Target Name: GTPase
NCBI ID: P41733
Review Report on GTPase Target / Biomarker Content of Review Report on GTPase Target / Biomarker
GTPase
Other Name(s): GTPase

GTPases: Druggable Targets for A Variety of Diseases

GTPase, also known as GTPase-activating protein (GAP), is a family of transmembrane proteins that play a crucial role in intracellular signaling. GTPases are a class of proteins that convert guanositol 5-phosph (GTP) to guanosine 2-phosph (GDP) using ATP as a source of energy. This conversion is reversible, and the resulting GDP can then act as a template for protein synthesis or can be phosphorylated and ubiquitinated for degradation.

GTPases are involved in a wide range of cellular processes, including vesicle traffic, cell signaling, and cell division. They are regulators of protein kinase (PK) activity and are involved in many cellular signaling pathways, including the regulation of cell growth, differentiation, and survival. GTPases are also involved in the regulation of ion channels, cytoskeletal dynamics, and DNA replication.

GTPases have been identified as potential drug targets for a variety of diseases, including cancer, neurodegenerative diseases, and developmental disorders. Many of these drugs work by inhibiting GTPase activity or by modulating the activity of GTPases. These drugs can be used to treat a wide range of diseases, including cancer, neurodegenerative diseases, and developmental disorders.

One of the challenges in targeting GTPases is the lack of specificity in their regulation by small molecules. GTPases are involved in a wide range of cellular processes and many different types of small molecules can affect their activity. Therefore, it is difficult to identify small molecules that specifically interact with GTPases.

In addition, GTPases are also involved in the regulation of many different signaling pathways, which can make them difficult to target. For example, the regulation of GTPases is involved in the regulation of cell growth, differentiation, and survival, which can make it difficult to target GTPases for diseases that are characterized by these processes, such as cancer.

Despite these challenges, research into GTPases is ongoing and there is growing interest in identifying new drug targets for GTPases.

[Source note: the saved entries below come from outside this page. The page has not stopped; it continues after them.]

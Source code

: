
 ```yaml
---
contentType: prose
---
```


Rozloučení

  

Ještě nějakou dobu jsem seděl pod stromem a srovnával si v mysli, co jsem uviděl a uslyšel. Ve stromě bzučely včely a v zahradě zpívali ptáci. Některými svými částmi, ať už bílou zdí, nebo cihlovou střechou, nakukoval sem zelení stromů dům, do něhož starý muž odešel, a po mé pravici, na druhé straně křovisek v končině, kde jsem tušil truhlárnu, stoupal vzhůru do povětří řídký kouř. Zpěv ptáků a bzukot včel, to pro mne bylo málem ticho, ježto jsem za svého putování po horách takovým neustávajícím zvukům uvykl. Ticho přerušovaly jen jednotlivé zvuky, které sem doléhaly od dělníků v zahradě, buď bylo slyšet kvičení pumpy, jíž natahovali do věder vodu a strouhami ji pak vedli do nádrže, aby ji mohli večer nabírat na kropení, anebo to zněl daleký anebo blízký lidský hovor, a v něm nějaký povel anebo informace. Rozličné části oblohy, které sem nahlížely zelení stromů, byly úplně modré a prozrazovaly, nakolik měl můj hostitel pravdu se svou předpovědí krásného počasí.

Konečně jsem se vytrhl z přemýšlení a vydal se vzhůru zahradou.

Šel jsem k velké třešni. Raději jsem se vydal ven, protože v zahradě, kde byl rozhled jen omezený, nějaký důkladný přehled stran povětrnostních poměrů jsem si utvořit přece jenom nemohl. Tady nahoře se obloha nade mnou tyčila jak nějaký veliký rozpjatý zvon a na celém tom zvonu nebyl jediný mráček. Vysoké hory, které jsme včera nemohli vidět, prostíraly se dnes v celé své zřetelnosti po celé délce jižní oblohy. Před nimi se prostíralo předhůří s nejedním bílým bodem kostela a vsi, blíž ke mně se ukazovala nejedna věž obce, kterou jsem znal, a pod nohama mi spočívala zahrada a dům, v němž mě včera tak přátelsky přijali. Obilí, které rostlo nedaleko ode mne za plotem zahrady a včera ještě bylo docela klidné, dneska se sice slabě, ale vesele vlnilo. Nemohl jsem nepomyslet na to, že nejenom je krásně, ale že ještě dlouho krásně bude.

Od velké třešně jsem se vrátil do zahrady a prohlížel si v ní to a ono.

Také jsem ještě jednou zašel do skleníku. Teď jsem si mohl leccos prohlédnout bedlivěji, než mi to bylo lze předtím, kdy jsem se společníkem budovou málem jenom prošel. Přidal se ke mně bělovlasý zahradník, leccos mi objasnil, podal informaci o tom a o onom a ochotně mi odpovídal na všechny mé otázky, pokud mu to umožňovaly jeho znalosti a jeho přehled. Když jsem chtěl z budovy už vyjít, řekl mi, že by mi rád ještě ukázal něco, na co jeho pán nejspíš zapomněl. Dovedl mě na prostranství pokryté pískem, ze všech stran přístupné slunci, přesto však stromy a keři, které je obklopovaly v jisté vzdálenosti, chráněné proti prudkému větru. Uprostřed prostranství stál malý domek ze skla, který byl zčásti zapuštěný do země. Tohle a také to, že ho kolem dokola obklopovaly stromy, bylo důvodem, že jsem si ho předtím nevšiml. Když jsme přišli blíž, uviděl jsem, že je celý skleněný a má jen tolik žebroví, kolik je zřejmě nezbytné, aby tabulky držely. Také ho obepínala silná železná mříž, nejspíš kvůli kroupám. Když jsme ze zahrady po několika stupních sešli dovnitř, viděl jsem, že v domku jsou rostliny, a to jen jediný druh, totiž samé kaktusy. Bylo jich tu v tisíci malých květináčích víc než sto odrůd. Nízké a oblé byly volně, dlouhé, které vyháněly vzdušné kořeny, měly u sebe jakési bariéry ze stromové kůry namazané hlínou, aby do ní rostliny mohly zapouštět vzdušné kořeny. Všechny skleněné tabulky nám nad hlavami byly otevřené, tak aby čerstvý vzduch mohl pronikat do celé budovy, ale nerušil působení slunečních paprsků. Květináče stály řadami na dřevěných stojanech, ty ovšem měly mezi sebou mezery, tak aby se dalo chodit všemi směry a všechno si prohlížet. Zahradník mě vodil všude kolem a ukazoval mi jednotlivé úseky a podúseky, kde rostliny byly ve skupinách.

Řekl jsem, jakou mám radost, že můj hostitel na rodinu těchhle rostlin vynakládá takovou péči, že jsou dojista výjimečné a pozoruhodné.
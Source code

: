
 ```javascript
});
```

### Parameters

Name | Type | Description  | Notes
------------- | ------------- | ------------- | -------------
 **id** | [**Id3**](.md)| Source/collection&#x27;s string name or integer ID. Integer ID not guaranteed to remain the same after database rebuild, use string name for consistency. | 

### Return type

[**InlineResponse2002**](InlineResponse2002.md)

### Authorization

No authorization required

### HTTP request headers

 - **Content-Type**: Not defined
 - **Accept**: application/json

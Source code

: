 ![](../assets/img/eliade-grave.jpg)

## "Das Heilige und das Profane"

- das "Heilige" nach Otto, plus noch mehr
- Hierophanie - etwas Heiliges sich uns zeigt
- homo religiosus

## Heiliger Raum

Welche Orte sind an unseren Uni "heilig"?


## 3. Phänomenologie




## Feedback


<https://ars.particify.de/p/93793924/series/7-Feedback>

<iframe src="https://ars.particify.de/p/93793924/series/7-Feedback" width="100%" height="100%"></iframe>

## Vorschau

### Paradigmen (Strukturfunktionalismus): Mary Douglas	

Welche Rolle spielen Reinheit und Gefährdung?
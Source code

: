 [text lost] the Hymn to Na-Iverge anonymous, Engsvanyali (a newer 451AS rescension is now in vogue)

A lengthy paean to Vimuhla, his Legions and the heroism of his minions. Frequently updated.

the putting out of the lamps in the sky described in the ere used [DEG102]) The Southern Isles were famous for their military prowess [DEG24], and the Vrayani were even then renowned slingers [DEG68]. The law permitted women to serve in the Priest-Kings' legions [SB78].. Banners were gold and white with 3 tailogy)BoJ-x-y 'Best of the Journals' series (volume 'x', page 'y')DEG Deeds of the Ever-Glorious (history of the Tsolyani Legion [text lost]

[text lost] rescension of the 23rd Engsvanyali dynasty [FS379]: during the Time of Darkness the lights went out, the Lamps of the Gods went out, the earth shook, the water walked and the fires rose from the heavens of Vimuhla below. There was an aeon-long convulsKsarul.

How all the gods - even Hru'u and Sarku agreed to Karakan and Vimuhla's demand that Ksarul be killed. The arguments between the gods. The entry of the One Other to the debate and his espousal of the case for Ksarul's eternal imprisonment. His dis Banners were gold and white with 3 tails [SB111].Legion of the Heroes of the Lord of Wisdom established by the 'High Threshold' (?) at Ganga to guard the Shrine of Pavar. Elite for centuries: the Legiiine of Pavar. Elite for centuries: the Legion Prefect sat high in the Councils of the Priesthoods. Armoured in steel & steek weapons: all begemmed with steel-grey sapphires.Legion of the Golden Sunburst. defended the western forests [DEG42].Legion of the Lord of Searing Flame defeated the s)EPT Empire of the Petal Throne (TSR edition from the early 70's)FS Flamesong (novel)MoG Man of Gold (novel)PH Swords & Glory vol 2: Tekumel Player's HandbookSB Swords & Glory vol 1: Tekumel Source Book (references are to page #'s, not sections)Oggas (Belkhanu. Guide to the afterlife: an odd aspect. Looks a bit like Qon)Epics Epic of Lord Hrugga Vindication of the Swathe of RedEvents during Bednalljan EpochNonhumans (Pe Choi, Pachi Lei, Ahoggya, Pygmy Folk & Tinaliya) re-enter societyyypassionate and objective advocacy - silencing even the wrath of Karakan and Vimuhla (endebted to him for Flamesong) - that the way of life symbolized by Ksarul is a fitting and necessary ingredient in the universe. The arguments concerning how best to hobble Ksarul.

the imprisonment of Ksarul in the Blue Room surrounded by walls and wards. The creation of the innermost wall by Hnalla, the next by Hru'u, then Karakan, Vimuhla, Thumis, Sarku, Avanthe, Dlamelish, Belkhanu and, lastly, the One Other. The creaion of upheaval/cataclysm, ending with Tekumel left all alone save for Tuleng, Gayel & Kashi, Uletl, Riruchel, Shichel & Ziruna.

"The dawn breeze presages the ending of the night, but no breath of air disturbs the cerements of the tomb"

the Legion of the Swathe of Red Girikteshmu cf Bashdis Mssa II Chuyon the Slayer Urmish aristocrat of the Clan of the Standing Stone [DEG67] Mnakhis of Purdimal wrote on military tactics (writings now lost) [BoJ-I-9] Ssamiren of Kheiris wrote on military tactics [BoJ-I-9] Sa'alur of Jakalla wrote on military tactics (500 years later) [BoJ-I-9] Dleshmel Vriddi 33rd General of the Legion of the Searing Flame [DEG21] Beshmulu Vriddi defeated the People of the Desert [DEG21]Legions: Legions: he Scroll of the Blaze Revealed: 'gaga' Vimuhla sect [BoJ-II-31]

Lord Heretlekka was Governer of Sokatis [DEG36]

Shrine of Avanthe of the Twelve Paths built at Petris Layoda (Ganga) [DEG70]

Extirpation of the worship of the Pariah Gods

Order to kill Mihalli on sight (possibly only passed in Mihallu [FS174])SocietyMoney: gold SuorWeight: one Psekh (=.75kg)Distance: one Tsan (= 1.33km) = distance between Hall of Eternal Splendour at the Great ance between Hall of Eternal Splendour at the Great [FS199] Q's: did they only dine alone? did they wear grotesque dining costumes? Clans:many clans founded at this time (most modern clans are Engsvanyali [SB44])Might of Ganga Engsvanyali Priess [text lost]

One approach that is being explored is the use of small molecules that can specifically interact with specific subtypes of GTPases. This approach is based on the idea that different subtypes of GTPases may have different properties and may be more or less responsive to certain small molecules.

Another approach that is being explored is the use of genetic tools, such as RNA interference, to knock down or activate GTPases. This approach allows researchers to study the regulation of GTPases and to identify new drug targets.

In addition, some researchers are using computational tools to predict the potential activity of small molecules against different subtypes of GTPases. This can help identify new drug targets that are likely to be effective and to identify potential liabilities for drugs that are currently being developed for other purposes.

Overall, GTPases are a complex family of proteins that play a crucial role in intracellular signaling. They are involved in a wide range of cellular processes and are potential drug targets for a variety of diseases. Further research is needed to identify new drug targets for GTPases and to develop effective therapies for these diseases.

Protein Name: GTPase (nonspecified Subtype)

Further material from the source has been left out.